═══ PROVIDED ENTRIES

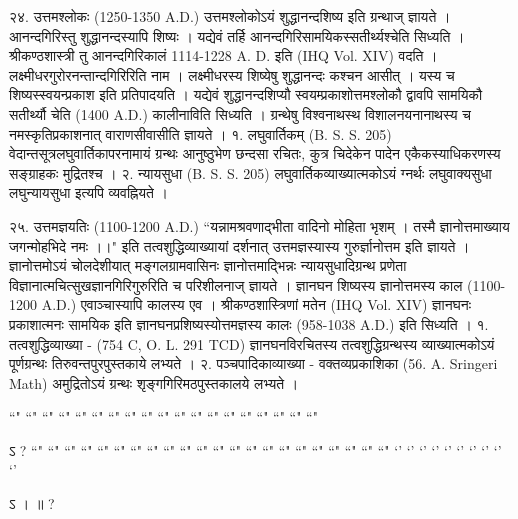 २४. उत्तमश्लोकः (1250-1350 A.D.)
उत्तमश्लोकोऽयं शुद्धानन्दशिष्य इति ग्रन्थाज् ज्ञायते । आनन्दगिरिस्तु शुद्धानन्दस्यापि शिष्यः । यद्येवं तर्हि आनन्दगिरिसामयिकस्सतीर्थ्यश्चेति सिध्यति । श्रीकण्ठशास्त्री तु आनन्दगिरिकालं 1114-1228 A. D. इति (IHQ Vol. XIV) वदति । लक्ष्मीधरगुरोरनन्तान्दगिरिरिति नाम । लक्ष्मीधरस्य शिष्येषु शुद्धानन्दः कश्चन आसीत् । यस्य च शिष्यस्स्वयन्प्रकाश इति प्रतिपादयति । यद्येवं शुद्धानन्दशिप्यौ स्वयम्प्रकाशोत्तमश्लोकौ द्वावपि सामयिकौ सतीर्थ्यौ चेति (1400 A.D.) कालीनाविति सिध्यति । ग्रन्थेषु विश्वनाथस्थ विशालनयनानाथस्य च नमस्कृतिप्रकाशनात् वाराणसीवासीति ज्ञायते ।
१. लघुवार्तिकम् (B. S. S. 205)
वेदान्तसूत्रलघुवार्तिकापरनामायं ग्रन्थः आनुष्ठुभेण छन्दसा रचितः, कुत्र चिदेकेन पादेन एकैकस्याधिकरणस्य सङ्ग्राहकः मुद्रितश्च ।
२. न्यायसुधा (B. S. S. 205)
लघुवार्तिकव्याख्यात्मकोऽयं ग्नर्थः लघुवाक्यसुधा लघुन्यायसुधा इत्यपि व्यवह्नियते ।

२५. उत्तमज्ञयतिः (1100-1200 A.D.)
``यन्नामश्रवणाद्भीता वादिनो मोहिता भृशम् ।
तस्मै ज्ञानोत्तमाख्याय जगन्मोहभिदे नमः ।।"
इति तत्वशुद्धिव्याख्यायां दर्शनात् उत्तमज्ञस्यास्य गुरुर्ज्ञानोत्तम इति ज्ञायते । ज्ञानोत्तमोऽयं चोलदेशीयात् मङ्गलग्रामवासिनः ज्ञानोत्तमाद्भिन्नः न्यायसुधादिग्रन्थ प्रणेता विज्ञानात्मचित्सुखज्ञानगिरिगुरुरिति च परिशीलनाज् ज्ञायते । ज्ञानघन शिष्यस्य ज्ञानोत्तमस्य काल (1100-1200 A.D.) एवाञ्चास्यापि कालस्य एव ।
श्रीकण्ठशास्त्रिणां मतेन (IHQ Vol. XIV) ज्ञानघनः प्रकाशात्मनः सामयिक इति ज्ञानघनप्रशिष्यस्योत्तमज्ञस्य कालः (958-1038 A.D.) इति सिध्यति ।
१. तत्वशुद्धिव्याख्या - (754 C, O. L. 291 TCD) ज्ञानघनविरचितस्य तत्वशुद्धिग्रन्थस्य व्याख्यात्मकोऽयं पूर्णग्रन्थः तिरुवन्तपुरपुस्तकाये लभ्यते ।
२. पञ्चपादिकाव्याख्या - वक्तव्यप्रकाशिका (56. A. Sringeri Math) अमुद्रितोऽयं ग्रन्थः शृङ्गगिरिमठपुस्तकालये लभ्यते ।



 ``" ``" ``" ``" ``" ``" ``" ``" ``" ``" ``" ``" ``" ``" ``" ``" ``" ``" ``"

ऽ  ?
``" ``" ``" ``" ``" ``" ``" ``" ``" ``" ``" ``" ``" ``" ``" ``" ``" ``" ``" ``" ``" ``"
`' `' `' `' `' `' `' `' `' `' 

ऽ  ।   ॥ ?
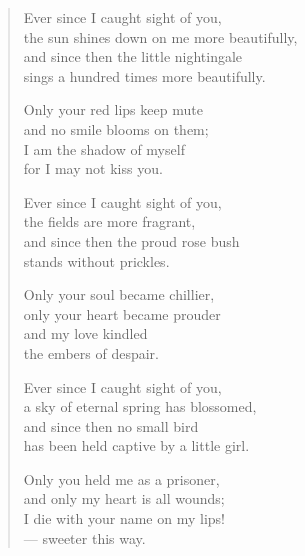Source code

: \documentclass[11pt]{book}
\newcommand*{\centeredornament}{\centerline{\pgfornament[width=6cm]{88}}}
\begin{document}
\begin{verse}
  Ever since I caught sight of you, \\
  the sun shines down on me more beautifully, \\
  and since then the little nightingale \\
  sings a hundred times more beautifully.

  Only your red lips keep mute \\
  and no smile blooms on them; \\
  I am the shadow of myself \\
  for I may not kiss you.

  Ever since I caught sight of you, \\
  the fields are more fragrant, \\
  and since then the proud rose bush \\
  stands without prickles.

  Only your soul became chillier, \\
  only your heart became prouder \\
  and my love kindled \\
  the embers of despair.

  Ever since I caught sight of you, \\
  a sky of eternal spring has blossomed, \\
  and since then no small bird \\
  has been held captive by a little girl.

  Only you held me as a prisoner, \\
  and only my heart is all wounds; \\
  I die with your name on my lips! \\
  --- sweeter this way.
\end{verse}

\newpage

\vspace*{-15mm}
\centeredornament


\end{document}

══════
═══ PROVIDED ENTRIES

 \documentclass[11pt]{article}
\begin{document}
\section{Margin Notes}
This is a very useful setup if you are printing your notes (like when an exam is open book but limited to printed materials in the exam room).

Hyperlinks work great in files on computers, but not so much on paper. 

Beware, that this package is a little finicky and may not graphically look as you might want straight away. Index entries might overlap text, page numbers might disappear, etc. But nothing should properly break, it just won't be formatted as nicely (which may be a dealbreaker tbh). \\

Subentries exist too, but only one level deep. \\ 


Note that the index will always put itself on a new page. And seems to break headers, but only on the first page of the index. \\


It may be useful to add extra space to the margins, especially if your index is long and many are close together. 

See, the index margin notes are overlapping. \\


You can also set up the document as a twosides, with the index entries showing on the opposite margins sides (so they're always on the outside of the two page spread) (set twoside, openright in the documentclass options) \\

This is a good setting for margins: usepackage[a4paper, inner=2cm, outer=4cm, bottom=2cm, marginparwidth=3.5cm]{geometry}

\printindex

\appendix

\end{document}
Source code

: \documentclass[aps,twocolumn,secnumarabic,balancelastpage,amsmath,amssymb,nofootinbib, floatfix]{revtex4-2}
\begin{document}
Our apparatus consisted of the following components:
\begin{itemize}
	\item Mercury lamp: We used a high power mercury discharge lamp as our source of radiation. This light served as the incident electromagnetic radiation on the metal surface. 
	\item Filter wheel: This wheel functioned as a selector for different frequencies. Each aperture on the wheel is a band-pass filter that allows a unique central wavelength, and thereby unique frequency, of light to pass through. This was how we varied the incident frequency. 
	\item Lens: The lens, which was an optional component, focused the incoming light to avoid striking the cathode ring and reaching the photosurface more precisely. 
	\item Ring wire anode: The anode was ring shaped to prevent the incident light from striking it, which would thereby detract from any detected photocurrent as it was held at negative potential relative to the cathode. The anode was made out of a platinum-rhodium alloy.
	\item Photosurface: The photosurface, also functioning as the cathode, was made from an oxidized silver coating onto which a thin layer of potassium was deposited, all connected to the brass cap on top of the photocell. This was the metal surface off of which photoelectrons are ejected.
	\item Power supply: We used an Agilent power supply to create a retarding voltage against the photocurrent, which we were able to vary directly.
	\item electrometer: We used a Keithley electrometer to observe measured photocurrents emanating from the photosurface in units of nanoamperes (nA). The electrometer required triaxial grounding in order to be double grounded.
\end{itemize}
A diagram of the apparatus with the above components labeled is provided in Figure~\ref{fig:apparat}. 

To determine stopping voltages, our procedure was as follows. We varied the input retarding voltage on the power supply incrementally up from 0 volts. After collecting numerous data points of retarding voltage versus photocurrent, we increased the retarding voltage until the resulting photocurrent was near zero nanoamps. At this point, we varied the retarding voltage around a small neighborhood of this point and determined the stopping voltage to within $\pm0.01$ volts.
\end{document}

══════

# [PROBLEM DESCRIPTION]
Once you have checked every line of the material above, return the ones that hold the string "then".

# [PROBLEM SOLUTION]
  and since then the little nightingale \\
  and since then the proud rose bush \\
  and since then no small bird \\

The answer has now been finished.